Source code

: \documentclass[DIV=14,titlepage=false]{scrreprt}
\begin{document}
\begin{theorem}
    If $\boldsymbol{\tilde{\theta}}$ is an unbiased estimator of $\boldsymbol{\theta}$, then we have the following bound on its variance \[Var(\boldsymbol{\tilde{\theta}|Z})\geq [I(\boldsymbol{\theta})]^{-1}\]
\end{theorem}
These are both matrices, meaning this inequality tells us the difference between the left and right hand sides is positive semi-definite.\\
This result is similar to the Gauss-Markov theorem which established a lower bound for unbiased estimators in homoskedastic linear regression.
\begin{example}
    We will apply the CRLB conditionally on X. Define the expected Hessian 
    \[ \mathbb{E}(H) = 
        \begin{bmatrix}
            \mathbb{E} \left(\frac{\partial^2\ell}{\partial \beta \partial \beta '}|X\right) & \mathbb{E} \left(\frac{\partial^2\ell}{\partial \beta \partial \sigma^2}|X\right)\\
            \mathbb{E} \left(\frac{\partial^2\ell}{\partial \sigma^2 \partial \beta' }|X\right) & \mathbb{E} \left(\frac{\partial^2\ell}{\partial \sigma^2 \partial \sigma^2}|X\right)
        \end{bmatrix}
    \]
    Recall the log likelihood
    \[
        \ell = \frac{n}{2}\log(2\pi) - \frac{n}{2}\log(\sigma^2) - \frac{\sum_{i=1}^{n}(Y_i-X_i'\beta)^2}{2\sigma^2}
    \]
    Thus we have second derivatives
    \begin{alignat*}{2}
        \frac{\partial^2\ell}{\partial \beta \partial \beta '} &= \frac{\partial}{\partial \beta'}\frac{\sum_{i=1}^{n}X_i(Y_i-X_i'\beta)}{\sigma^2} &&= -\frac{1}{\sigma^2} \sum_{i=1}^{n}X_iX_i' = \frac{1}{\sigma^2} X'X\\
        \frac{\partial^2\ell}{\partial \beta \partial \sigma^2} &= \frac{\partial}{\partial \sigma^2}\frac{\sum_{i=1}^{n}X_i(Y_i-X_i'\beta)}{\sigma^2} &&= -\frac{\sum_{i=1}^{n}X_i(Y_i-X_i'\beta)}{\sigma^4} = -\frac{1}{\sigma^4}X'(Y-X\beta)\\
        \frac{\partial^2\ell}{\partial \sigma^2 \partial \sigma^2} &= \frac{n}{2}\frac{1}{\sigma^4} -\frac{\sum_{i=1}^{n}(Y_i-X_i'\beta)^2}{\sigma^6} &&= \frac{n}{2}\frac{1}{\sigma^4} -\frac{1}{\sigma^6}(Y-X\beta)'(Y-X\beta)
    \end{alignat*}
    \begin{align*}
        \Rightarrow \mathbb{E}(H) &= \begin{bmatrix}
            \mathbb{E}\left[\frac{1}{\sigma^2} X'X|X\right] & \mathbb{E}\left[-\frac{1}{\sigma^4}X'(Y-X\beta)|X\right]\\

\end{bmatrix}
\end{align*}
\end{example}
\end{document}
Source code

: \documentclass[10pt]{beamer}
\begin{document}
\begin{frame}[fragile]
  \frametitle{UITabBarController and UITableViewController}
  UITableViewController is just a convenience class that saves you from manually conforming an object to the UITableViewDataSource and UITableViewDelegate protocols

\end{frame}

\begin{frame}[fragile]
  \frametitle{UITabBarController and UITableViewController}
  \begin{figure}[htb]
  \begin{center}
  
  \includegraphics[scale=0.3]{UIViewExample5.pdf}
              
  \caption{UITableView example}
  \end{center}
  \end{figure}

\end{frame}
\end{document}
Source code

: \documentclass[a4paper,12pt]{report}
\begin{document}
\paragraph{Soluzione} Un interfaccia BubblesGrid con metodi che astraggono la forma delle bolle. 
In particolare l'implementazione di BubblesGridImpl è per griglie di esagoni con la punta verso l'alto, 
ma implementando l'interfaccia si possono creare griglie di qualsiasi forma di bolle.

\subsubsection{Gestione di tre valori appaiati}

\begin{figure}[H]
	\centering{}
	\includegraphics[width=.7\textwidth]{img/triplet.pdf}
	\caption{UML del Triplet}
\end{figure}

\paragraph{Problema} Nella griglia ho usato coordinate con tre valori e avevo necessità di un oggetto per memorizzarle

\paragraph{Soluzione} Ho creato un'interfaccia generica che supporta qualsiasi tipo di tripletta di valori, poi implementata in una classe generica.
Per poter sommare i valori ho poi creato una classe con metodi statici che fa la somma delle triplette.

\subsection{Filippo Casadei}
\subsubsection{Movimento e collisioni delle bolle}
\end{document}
######
**Task to complete**. Using the records above, please repeat the line with "ma implementando l'interfaccia" and every line after it exactly, and give no other text.

**Solution to the exercise**.
ma implementando l'interfaccia si possono creare griglie di qualsiasi forma di bolle.

\subsubsection{Gestione di tre valori appaiati}

\begin{figure}[H]
	\centering{}
	\includegraphics[width=.7\textwidth]{img/triplet.pdf}
	\caption{UML del Triplet}
\end{figure}

\paragraph{Problema} Nella griglia ho usato coordinate con tre valori e avevo necessità di un oggetto per memorizzarle

\paragraph{Soluzione} Ho creato un'interfaccia generica che supporta qualsiasi tipo di tripletta di valori, poi implementata in una classe generica.
Per poter sommare i valori ho poi creato una classe con metodi statici che fa la somma delle triplette.

\subsection{Filippo Casadei}
\subsubsection{Movimento e collisioni delle bolle}
\end{document}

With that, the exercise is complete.